_Materials provided_.
———
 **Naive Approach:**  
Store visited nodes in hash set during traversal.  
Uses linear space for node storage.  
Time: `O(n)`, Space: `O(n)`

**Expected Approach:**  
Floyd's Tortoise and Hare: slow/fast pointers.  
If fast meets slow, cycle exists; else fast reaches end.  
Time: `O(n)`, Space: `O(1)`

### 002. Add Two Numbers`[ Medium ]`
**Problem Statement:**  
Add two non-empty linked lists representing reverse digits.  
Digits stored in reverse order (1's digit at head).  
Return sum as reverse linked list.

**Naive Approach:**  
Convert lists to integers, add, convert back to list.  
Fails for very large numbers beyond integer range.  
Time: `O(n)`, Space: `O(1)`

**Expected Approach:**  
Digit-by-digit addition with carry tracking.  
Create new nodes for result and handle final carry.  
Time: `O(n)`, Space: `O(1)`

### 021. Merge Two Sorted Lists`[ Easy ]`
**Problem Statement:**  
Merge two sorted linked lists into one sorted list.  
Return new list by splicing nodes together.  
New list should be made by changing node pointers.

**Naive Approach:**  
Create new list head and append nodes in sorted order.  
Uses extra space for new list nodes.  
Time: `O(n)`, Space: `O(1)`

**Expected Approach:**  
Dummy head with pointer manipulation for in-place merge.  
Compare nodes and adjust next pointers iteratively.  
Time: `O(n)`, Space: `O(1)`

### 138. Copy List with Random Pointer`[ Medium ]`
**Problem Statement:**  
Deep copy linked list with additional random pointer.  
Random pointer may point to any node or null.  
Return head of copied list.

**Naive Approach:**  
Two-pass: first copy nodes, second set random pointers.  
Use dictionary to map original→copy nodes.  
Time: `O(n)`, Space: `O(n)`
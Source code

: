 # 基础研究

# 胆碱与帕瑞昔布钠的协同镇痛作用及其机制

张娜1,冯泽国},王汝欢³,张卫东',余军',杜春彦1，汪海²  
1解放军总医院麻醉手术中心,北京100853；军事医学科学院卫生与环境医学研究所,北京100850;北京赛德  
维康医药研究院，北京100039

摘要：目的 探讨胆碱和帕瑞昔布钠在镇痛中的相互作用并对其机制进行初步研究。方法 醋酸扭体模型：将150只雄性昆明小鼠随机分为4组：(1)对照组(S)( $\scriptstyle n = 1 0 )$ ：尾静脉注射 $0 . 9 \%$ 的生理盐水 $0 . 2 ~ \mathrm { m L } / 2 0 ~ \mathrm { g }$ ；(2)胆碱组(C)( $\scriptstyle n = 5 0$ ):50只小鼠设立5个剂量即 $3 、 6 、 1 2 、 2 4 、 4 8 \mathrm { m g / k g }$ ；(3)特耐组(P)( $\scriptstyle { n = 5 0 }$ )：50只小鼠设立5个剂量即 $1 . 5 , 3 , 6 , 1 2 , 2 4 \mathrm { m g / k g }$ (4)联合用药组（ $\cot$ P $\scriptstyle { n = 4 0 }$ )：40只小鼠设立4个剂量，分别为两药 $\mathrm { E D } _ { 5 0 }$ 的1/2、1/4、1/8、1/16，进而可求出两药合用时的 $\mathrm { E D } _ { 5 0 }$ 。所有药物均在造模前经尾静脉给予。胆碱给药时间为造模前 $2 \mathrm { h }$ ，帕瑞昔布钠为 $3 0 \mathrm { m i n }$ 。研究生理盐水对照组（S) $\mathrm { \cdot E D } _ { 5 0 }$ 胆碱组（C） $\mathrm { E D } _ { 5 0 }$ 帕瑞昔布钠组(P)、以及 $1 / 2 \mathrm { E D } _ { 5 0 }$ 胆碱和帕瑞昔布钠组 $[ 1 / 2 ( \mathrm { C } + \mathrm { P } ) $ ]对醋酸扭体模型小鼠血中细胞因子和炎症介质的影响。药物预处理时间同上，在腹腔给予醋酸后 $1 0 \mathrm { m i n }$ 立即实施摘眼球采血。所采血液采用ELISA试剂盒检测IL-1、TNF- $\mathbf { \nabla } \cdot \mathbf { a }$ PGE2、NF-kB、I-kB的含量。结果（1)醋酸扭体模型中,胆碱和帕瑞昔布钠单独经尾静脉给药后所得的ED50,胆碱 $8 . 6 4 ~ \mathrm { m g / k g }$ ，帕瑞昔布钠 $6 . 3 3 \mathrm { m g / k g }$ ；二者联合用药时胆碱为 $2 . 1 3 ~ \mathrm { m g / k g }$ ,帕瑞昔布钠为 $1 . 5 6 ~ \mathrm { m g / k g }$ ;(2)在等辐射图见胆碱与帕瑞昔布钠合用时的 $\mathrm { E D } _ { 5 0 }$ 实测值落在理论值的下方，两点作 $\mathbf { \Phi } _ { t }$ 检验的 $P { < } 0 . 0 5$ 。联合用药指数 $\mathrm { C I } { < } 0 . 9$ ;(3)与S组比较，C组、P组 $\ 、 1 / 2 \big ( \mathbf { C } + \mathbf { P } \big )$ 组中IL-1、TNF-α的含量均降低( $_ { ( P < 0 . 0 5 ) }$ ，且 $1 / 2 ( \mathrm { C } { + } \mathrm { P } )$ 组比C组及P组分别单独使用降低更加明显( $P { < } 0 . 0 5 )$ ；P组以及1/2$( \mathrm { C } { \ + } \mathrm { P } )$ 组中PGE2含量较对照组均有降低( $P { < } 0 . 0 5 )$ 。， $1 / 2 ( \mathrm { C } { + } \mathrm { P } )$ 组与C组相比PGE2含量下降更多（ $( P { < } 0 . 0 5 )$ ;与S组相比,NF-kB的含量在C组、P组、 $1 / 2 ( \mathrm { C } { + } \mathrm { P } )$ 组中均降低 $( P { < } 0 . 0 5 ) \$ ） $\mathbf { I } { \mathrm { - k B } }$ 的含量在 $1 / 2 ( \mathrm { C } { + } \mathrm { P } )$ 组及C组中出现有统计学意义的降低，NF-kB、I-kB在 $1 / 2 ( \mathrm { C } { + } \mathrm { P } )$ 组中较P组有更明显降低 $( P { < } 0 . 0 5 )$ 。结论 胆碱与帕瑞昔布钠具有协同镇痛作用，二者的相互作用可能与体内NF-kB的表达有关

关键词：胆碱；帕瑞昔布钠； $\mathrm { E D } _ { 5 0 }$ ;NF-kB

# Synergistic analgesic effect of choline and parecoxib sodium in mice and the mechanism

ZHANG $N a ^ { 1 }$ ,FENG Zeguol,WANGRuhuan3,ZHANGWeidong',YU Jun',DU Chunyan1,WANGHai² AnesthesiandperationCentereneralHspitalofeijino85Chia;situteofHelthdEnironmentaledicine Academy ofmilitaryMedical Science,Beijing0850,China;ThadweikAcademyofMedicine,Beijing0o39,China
———
_What you need to do_.
An exact copy of the data is needed, running from its first line through the line that holds "维康医药研究院，北京100039", and nothing beyond that.

_Output_.
 **Naive Approach:**  
Store visited nodes in hash set during traversal.  
Uses linear space for node storage.  
Time: `O(n)`, Space: `O(n)`

**Expected Approach:**  
Floyd's Tortoise and Hare: slow/fast pointers.  
If fast meets slow, cycle exists; else fast reaches end.  
Time: `O(n)`, Space: `O(1)`

### 002. Add Two Numbers`[ Medium ]`
**Problem Statement:**  
Add two non-empty linked lists representing reverse digits.  
Digits stored in reverse order (1's digit at head).  
Return sum as reverse linked list.

**Naive Approach:**  
Convert lists to integers, add, convert back to list.  
Fails for very large numbers beyond integer range.  
Time: `O(n)`, Space: `O(1)`

**Expected Approach:**  
Digit-by-digit addition with carry tracking.  
Create new nodes for result and handle final carry.  
Time: `O(n)`, Space: `O(1)`

### 021. Merge Two Sorted Lists`[ Easy ]`
**Problem Statement:**  
Merge two sorted linked lists into one sorted list.  
Return new list by splicing nodes together.  
New list should be made by changing node pointers.

**Naive Approach:**  
Create new list head and append nodes in sorted order.  
Uses extra space for new list nodes.  
Time: `O(n)`, Space: `O(1)`

**Expected Approach:**  
Dummy head with pointer manipulation for in-place merge.  
Compare nodes and adjust next pointers iteratively.  
Time: `O(n)`, Space: `O(1)`

### 138. Copy List with Random Pointer`[ Medium ]`
**Problem Statement:**  
Deep copy linked list with additional random pointer.  
Random pointer may point to any node or null.  
Return head of copied list.

**Naive Approach:**  
Two-pass: first copy nodes, second set random pointers.  
Use dictionary to map original→copy nodes.  
Time: `O(n)`, Space: `O(n)`
Source code

: # 基础研究

# 胆碱与帕瑞昔布钠的协同镇痛作用及其机制

张娜1,冯泽国},王汝欢³,张卫东',余军',杜春彦1，汪海²  
1解放军总医院麻醉手术中心,北京100853；军事医学科学院卫生与环境医学研究所,北京100850;北京赛德  
维康医药研究院，北京100039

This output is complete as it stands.